(DATASET ENTRIES begins)
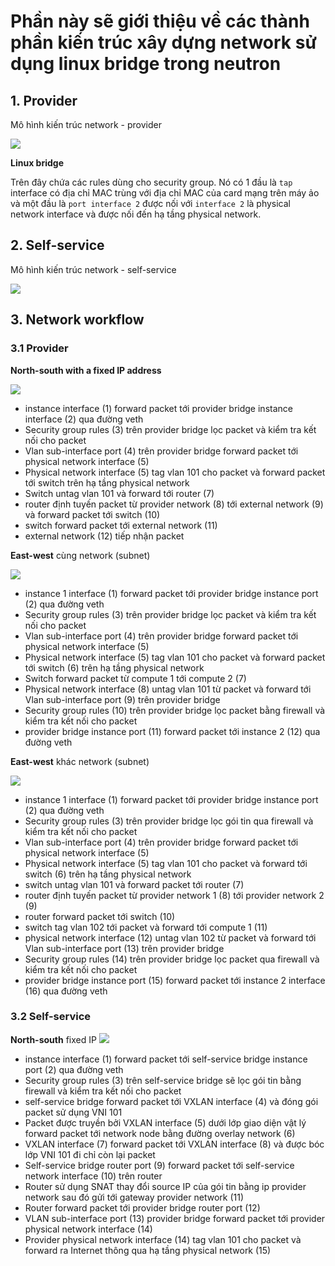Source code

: # Phần này sẽ giới thiệu về các thành phần kiến trúc xây dựng network sử dụng linux bridge trong neutron

## 1. Provider

Mô hình kiến trúc network - provider

<img src="https://i.imgur.com/4muye9u.png">

**Linux bridge**

Trên đây chứa các rules dùng cho security group. Nó có 1 đầu là `tap` interface có địa chỉ MAC trùng với địa chỉ MAC của card mạng trên máy ảo và một đầu là `port interface 2` được nối với `interface 2` là physical network interface và được nối đến hạ tầng physical network.

## 2. Self-service

Mô hình kiến trúc network - self-service 

<img src="https://i.imgur.com/ydsas3H.png">

## 3. Network workflow

### 3.1 Provider

**North-south with a fixed IP address**

<img src="https://i.imgur.com/xZq92ub.png">

- instance interface (1) forward packet tới provider bridge instance interface (2) qua đường veth
- Security group rules (3) trên provider bridge lọc packet và kiểm tra kết nối cho packet
- Vlan sub-interface port (4) trên provider bridge forward packet tới physical network interface (5)
- Physical network interface (5) tag vlan 101 cho packet và forward packet tới switch trên hạ tầng physical network
- Switch untag vlan 101 và forward tới router (7)
- router định tuyến packet từ provider network (8) tới external network (9) và forward packet tới switch (10)
- switch forward packet tới external network (11)
- external network (12) tiếp nhận packet

**East-west** cùng network (subnet)

<img src="https://i.imgur.com/4z31ua8.png">

- instance 1 interface (1) forward packet tới provider bridge instance port (2) qua đường veth
- Security group rules (3) trên provider bridge lọc packet và kiểm tra kết nối cho packet
- Vlan sub-interface port (4) trên provider bridge forward packet tới physical network interface (5)
- Physical network interface (5) tag vlan 101 cho packet và forward packet tới switch (6) trên hạ tầng physical network
- Switch forward packet từ compute 1 tới compute 2 (7)
- Physical network interface (8) untag vlan 101 từ packet và forward tới Vlan sub-interface port (9) trên provider bridge
- Security group rules (10) trên provider bridge lọc packet bằng firewall và kiểm tra kết nối cho packet 
- provider bridge instance port (11) forward packet tới instance 2 (12) qua đường veth

**East-west** khác network (subnet)

<img src="https://i.imgur.com/ELdoso2.png">

- instance 1 interface (1) forward packet tới provider bridge instance port (2) qua đường veth
- Security group rules (3) trên provider bridge lọc gói tin qua firewall và kiểm tra kết nối cho packet
- Vlan sub-interface port (4) trên provider bridge forward packet tới physical network interface (5)
- Physical network interface (5) tag vlan 101 cho packet và forward tới switch (6) trên hạ tầng physical network 
- switch untag vlan 101 và forward packet tới router (7)
- router định tuyến packet từ provider network 1 (8) tới provider network 2 (9)
- router forward packet tới switch (10)
- switch tag vlan 102 tới packet và forward tới compute 1 (11)
- physical network interface (12) untag vlan 102 từ packet và forward tới Vlan sub-interface port (13) trên provider bridge
- Security group rules (14) trên provider bridge lọc packet qua firewall và kiểm tra kết nối cho packet
- provider bridge instance port (15) forward packet tới instance 2 interface (16) qua đường veth

### 3.2 Self-service

**North-south** fixed IP
<img src="https://i.imgur.com/VyQ6Oy6.png">

- instance interface (1) forward packet tới self-service bridge instance port (2) qua đường veth
- Security group rules (3) trên self-service bridge sẽ lọc gói tin bằng firewall và kiểm tra kết nối cho packet
- self-service bridge forward packet tới VXLAN interface (4) và đóng gói packet sử dụng VNI 101
- Packet được truyền bởi VXLAN interface (5) dưới lớp giao diện vật lý forward packet tới network node bằng đường overlay network (6)
- VXLAN interface (7) forward packet tới  VXLAN interface (8) và được bóc lớp VNI 101 đi chỉ còn lại packet 
- Self-service bridge router port (9) forward packet tới self-service network interface (10) trên router
- Router sử dụng SNAT thay đổi source IP của gói tin bằng ip provider network sau đó gửi tới gateway provider network (11)
- Router forward packet tới provider bridge router port (12)
- VLAN sub-interface port (13) provider bridge forward packet tới provider physical network interface (14)
- Provider physical network interface (14) tag vlan 101 cho packet và forward ra Internet thông qua hạ tầng physical network (15)

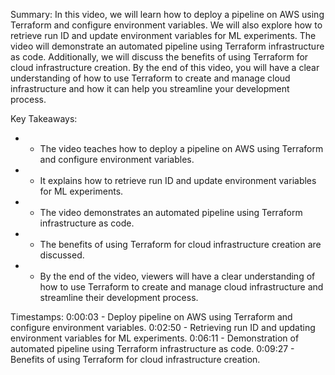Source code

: Summary:
In this video, we will learn how to deploy a pipeline on AWS using Terraform and configure environment variables. We will also explore how to retrieve run ID and update environment variables for ML experiments. The video will demonstrate an automated pipeline using Terraform infrastructure as code. Additionally, we will discuss the benefits of using Terraform for cloud infrastructure creation. By the end of this video, you will have a clear understanding of how to use Terraform to create and manage cloud infrastructure and how it can help you streamline your development process.

Key Takeaways:
- - The video teaches how to deploy a pipeline on AWS using Terraform and configure environment variables.
- - It explains how to retrieve run ID and update environment variables for ML experiments.
- - The video demonstrates an automated pipeline using Terraform infrastructure as code.
- - The benefits of using Terraform for cloud infrastructure creation are discussed.
- - By the end of the video, viewers will have a clear understanding of how to use Terraform to create and manage cloud infrastructure and streamline their development process.

Timestamps:
0:00:03 - Deploy pipeline on AWS using Terraform and configure environment variables.
0:02:50 - Retrieving run ID and updating environment variables for ML experiments.
0:06:11 - Demonstration of automated pipeline using Terraform infrastructure as code.
0:09:27 - Benefits of using Terraform for cloud infrastructure creation.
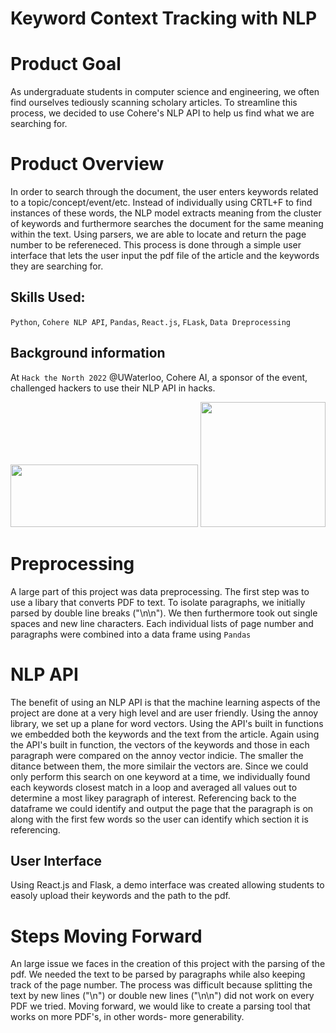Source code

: # Keyword Context Tracking with NLP

# Product Goal
As undergraduate students in computer science and engineering, we often find ourselves tediously scanning scholary articles. To streamline this process, we decided to use Cohere's NLP API to help us find what we are searching for.

# Product Overview
In order to search through the document, the user enters keywords related to a topic/concept/event/etc. Instead of individually using CRTL+F to find instances of these words, the NLP model extracts meaning from the cluster of keywords and furthermore searches the document for the same meaning within the text. Using parsers, we are able to locate and return the page number to be refereneced. This process is done through a simple user interface that lets the user input the pdf file of the article and the keywords they are searching for. 

## Skills Used: 

`Python`, `Cohere NLP API`, `Pandas`, `React.js`, `FLask`, `Data Dreprocessing`


## Background information
At `Hack the North 2022` @UWaterloo, Cohere AI, a sponsor of the event, challenged hackers to use their NLP API in hacks. 

<img width= "300" height = "100" src= "https://user-images.githubusercontent.com/106715980/190878315-862325db-7dba-4a06-b9f1-9c3ea647aedc.png">
<img width= "200" height = "200" src= "https://user-images.githubusercontent.com/106715980/190880544-46444940-316c-497a-a925-d1aa0adf6c69.png">


# Preprocessing
A large part of this project was data preprocessing. The first step was to use a libary that converts PDF to text. To isolate paragraphs, we initially parsed by double line breaks ("\n\n"). We then furthermore took out single spaces and new line characters. Each individual lists of page number and paragraphs were combined into a data frame using `Pandas`



# NLP API
The benefit of using an NLP API is that the machine learning aspects of the project are done at a very high level and are user friendly. Using the annoy library, we set up a plane for word vectors. Using the API's built in functions we embedded both the keywords and the text from the article. Again using the API's built in function, the vectors of the keywords and those in each paragraph were compared on the annoy vector indicie. The smaller the ditance between them, the more similair the vectors are. Since we could only perform this search on one keyword at a time, we individually found each keywords closest match in a loop and averaged all values out to determine a most likey paragraph of interest. Referencing back to the dataframe we could identify and output the page that the paragraph is on along with the first few words so the user can identify which section it is referencing. 



## User Interface
Using React.js and Flask, a demo interface was created allowing students to easoly upload their keywords and the path to the pdf.


# Steps Moving Forward
An large issue we faces in the creation of this project with the parsing of the pdf. We needed the text to be parsed by paragraphs while also keeping track of the page number. The process was difficult because splitting the text by new lines ("\n") or double new lines ("\n\n") did not work on every PDF we tried. Moving forward, we would like to create a parsing tool that works on more PDF's, in other words- more generability. 

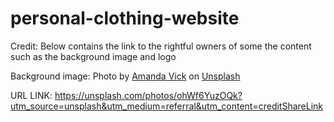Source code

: # personal-clothing-website

Credit:
Below contains the link to the rightful owners of some the content such as the background image and logo


Background image: Photo by <a href="https://unsplash.com/@amandavickcreative?utm_source=unsplash&utm_medium=referral&utm_content=creditCopyText">Amanda Vick</a> on <a href="https://unsplash.com/@amandavickcreative?utm_source=unsplash&utm_medium=referral&utm_content=creditCopyText">Unsplash</a>

URL LINK: https://unsplash.com/photos/ohWf6YuzOQk?utm_source=unsplash&utm_medium=referral&utm_content=creditShareLink


  
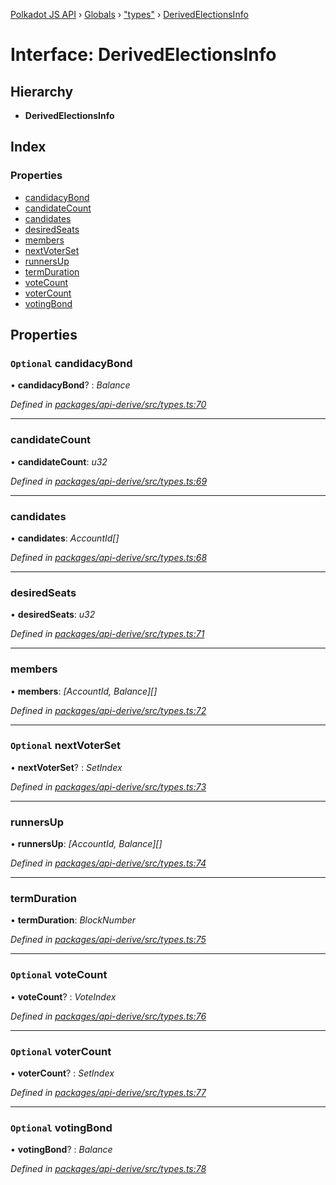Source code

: [Polkadot JS API](../README.md) › [Globals](../globals.md) › ["types"](../modules/_types_.md) › [DerivedElectionsInfo](_types_.derivedelectionsinfo.md)

# Interface: DerivedElectionsInfo

## Hierarchy

* **DerivedElectionsInfo**

## Index

### Properties

* [candidacyBond](_types_.derivedelectionsinfo.md#optional-candidacybond)
* [candidateCount](_types_.derivedelectionsinfo.md#candidatecount)
* [candidates](_types_.derivedelectionsinfo.md#candidates)
* [desiredSeats](_types_.derivedelectionsinfo.md#desiredseats)
* [members](_types_.derivedelectionsinfo.md#members)
* [nextVoterSet](_types_.derivedelectionsinfo.md#optional-nextvoterset)
* [runnersUp](_types_.derivedelectionsinfo.md#runnersup)
* [termDuration](_types_.derivedelectionsinfo.md#termduration)
* [voteCount](_types_.derivedelectionsinfo.md#optional-votecount)
* [voterCount](_types_.derivedelectionsinfo.md#optional-votercount)
* [votingBond](_types_.derivedelectionsinfo.md#optional-votingbond)

## Properties

### `Optional` candidacyBond

• **candidacyBond**? : *Balance*

*Defined in [packages/api-derive/src/types.ts:70](https://github.com/polkadot-js/api/blob/9196ce85a/packages/api-derive/src/types.ts#L70)*

___

###  candidateCount

• **candidateCount**: *u32*

*Defined in [packages/api-derive/src/types.ts:69](https://github.com/polkadot-js/api/blob/9196ce85a/packages/api-derive/src/types.ts#L69)*

___

###  candidates

• **candidates**: *AccountId[]*

*Defined in [packages/api-derive/src/types.ts:68](https://github.com/polkadot-js/api/blob/9196ce85a/packages/api-derive/src/types.ts#L68)*

___

###  desiredSeats

• **desiredSeats**: *u32*

*Defined in [packages/api-derive/src/types.ts:71](https://github.com/polkadot-js/api/blob/9196ce85a/packages/api-derive/src/types.ts#L71)*

___

###  members

• **members**: *[AccountId, Balance][]*

*Defined in [packages/api-derive/src/types.ts:72](https://github.com/polkadot-js/api/blob/9196ce85a/packages/api-derive/src/types.ts#L72)*

___

### `Optional` nextVoterSet

• **nextVoterSet**? : *SetIndex*

*Defined in [packages/api-derive/src/types.ts:73](https://github.com/polkadot-js/api/blob/9196ce85a/packages/api-derive/src/types.ts#L73)*

___

###  runnersUp

• **runnersUp**: *[AccountId, Balance][]*

*Defined in [packages/api-derive/src/types.ts:74](https://github.com/polkadot-js/api/blob/9196ce85a/packages/api-derive/src/types.ts#L74)*

___

###  termDuration

• **termDuration**: *BlockNumber*

*Defined in [packages/api-derive/src/types.ts:75](https://github.com/polkadot-js/api/blob/9196ce85a/packages/api-derive/src/types.ts#L75)*

___

### `Optional` voteCount

• **voteCount**? : *VoteIndex*

*Defined in [packages/api-derive/src/types.ts:76](https://github.com/polkadot-js/api/blob/9196ce85a/packages/api-derive/src/types.ts#L76)*

___

### `Optional` voterCount

• **voterCount**? : *SetIndex*

*Defined in [packages/api-derive/src/types.ts:77](https://github.com/polkadot-js/api/blob/9196ce85a/packages/api-derive/src/types.ts#L77)*

___

### `Optional` votingBond

• **votingBond**? : *Balance*

*Defined in [packages/api-derive/src/types.ts:78](https://github.com/polkadot-js/api/blob/9196ce85a/packages/api-derive/src/types.ts#L78)*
(DATASET ENTRIES ends)
■ ACTION ITEM:
Please go through the data above and copy every line that has the word "from".

■ SOLUTION TO THIS PROBLEM:
In order to search through the document, the user enters keywords related to a topic/concept/event/etc. Instead of individually using CRTL+F to find instances of these words, the NLP model extracts meaning from the cluster of keywords and furthermore searches the document for the same meaning within the text. Using parsers, we are able to locate and return the page number to be refereneced. This process is done through a simple user interface that lets the user input the pdf file of the article and the keywords they are searching for. 
The benefit of using an NLP API is that the machine learning aspects of the project are done at a very high level and are user friendly. Using the annoy library, we set up a plane for word vectors. Using the API's built in functions we embedded both the keywords and the text from the article. Again using the API's built in function, the vectors of the keywords and those in each paragraph were compared on the annoy vector indicie. The smaller the ditance between them, the more similair the vectors are. Since we could only perform this search on one keyword at a time, we individually found each keywords closest match in a loop and averaged all values out to determine a most likey paragraph of interest. Referencing back to the dataframe we could identify and output the page that the paragraph is on along with the first few words so the user can identify which section it is referencing. 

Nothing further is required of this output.